• EXERCISE DETAILS: The entries are to be output word for word, with the pictures omitted.

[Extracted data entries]
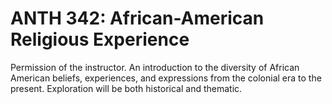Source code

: # ANTH 342: African-American Religious Experience

Permission of the instructor. An introduction to the diversity of African American beliefs, experiences, and expressions from the colonial era to the present. Exploration will be both historical and thematic.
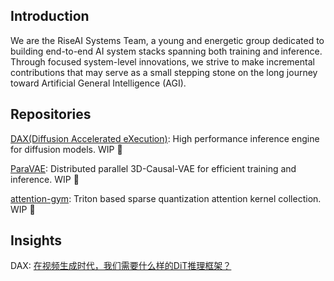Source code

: ## Introduction

We are the RiseAI Systems Team, a young and energetic group dedicated to building end-to-end AI system stacks spanning both training and inference. Through focused system-level innovations, we strive to make incremental contributions that may serve as a small stepping stone on the long journey toward Artificial General Intelligence (AGI).

## Repositories

[DAX(Diffusion Accelerated eXecution)](https://github.com/RiseAI-Sys/DAX): High performance inference engine for diffusion models. WIP :construction:

[ParaVAE](https://github.com/RiseAI-Sys/ParaVAE): Distributed parallel 3D-Causal-VAE for efficient training and inference. WIP :construction:

[attention-gym](https://github.com/RiseAI-Sys/attention-gym): Triton based sparse quantization attention kernel collection. WIP :construction:

## Insights

DAX: [在视频生成时代，我们需要什么样的DiT推理框架？](https://www.zhihu.com/question/1934635266095703079/answer/1934667070269822782)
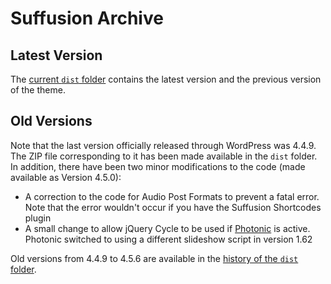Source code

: # Suffusion Archive

## Latest Version

The [current `dist` folder](https://github.com/sayontan/suffusion/tree/master/dist) contains the latest version and the previous version of the theme. 

## Old Versions

Note that the last version officially released through WordPress was 4.4.9. The ZIP file corresponding to it has been made available in the `dist` folder. In addition, there have been two minor modifications to the code (made available as Version 4.5.0):
 * A correction to the code for Audio Post Formats to prevent a fatal error. Note that the error wouldn't occur if you have the Suffusion Shortcodes plugin
 * A small change to allow jQuery Cycle to be used if [Photonic](https://wordpress.org/plugins/photonic) is active. Photonic switched to using a different slideshow script in version 1.62

Old versions from 4.4.9 to 4.5.6 are available in the [history of the `dist` folder](https://github.com/sayontan/suffusion/tree/5decf564ed8f6d5fd8f6bcfcde64ceb22bc90a25).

• EXPECTED ANSWER:
Source code

: # ANTH 342: African-American Religious Experience

Permission of the instructor. An introduction to the diversity of African American beliefs, experiences, and expressions from the colonial era to the present. Exploration will be both historical and thematic.
Source code

: ## Introduction

We are the RiseAI Systems Team, a young and energetic group dedicated to building end-to-end AI system stacks spanning both training and inference. Through focused system-level innovations, we strive to make incremental contributions that may serve as a small stepping stone on the long journey toward Artificial General Intelligence (AGI).

## Repositories

[DAX(Diffusion Accelerated eXecution)](https://github.com/RiseAI-Sys/DAX): High performance inference engine for diffusion models. WIP :construction:

[ParaVAE](https://github.com/RiseAI-Sys/ParaVAE): Distributed parallel 3D-Causal-VAE for efficient training and inference. WIP :construction:

[attention-gym](https://github.com/RiseAI-Sys/attention-gym): Triton based sparse quantization attention kernel collection. WIP :construction:

## Insights

DAX: [在视频生成时代，我们需要什么样的DiT推理框架？](https://www.zhihu.com/question/1934635266095703079/answer/1934667070269822782)
Source code

: # Suffusion Archive

## Latest Version

The [current `dist` folder](https://github.com/sayontan/suffusion/tree/master/dist) contains the latest version and the previous version of the theme. 

## Old Versions

Note that the last version officially released through WordPress was 4.4.9. The ZIP file corresponding to it has been made available in the `dist` folder. In addition, there have been two minor modifications to the code (made available as Version 4.5.0):
 * A correction to the code for Audio Post Formats to prevent a fatal error. Note that the error wouldn't occur if you have the Suffusion Shortcodes plugin
 * A small change to allow jQuery Cycle to be used if [Photonic](https://wordpress.org/plugins/photonic) is active. Photonic switched to using a different slideshow script in version 1.62

Old versions from 4.4.9 to 4.5.6 are available in the [history of the `dist` folder](https://github.com/sayontan/suffusion/tree/5decf564ed8f6d5fd8f6bcfcde64ceb22bc90a25).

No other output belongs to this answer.